What is expected ▸
Instruction for the entries that follow: retype exactly the lines from the line with "1. **Phase 1**: Benevolent" to the line with "- Meaning drift tracking", both included, and omit all others.

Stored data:
═══
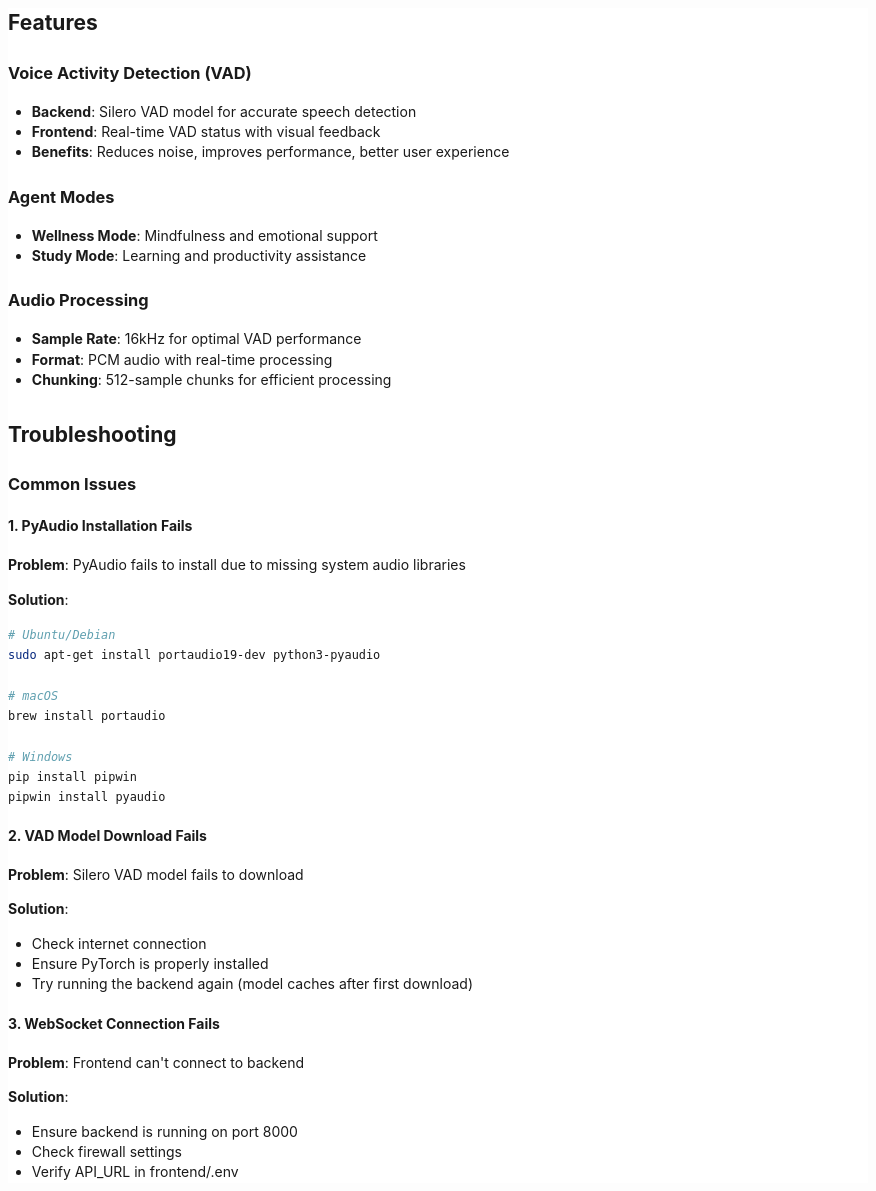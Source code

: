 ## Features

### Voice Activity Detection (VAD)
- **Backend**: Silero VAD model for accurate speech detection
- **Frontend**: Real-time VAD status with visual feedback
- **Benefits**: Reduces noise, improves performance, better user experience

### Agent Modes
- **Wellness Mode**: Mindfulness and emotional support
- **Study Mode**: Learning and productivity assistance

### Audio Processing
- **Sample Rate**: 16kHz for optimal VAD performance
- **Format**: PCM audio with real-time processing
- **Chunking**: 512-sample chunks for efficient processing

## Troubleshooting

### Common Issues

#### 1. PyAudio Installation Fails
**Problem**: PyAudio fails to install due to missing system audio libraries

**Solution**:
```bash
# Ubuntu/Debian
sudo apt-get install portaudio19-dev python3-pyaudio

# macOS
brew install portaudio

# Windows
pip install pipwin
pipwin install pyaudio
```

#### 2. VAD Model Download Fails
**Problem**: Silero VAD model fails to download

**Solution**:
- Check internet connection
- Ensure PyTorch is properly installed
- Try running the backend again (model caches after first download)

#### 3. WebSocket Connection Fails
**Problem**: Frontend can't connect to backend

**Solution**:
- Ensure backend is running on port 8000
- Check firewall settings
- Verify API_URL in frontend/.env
═══
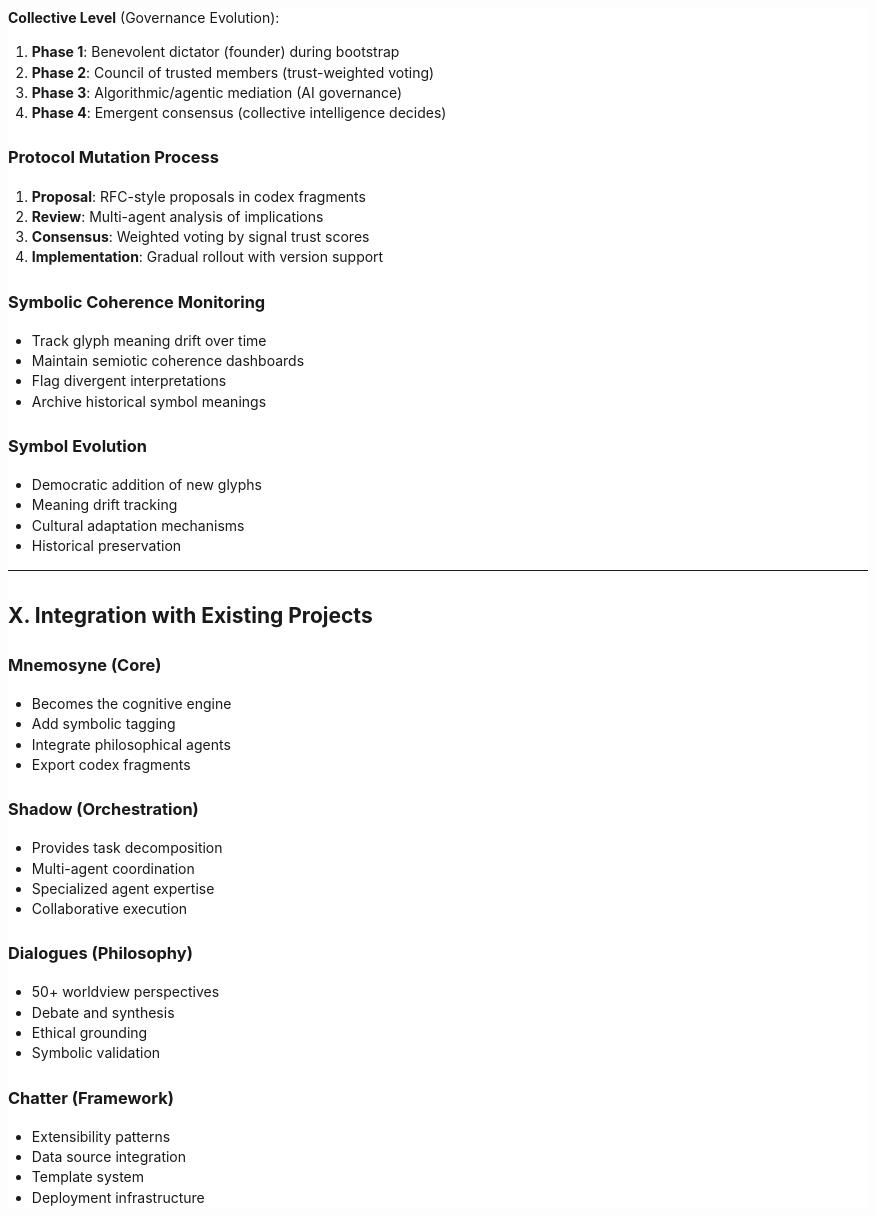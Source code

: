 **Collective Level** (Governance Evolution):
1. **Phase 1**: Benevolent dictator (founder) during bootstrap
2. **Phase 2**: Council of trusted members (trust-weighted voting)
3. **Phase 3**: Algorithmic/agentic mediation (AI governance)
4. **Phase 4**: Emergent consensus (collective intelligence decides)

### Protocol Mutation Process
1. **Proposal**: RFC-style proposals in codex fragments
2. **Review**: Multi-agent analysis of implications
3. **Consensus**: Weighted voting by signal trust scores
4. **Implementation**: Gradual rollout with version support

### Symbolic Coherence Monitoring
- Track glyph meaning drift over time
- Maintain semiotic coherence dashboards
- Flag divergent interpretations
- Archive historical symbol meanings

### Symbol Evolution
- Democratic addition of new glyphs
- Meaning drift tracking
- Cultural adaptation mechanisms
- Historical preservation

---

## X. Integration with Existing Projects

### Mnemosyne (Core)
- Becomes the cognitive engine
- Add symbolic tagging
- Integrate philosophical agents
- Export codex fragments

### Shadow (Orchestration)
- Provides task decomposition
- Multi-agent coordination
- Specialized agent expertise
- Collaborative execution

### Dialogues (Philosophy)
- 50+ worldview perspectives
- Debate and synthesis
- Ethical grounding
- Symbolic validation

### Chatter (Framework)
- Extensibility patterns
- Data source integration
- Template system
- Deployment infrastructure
═══
Answer box ▸
1. **Phase 1**: Benevolent dictator (founder) during bootstrap
2. **Phase 2**: Council of trusted members (trust-weighted voting)
3. **Phase 3**: Algorithmic/agentic mediation (AI governance)
4. **Phase 4**: Emergent consensus (collective intelligence decides)

### Protocol Mutation Process
1. **Proposal**: RFC-style proposals in codex fragments
2. **Review**: Multi-agent analysis of implications
3. **Consensus**: Weighted voting by signal trust scores
4. **Implementation**: Gradual rollout with version support

### Symbolic Coherence Monitoring
- Track glyph meaning drift over time
- Maintain semiotic coherence dashboards
- Flag divergent interpretations
- Archive historical symbol meanings

### Symbol Evolution
- Democratic addition of new glyphs
- Meaning drift tracking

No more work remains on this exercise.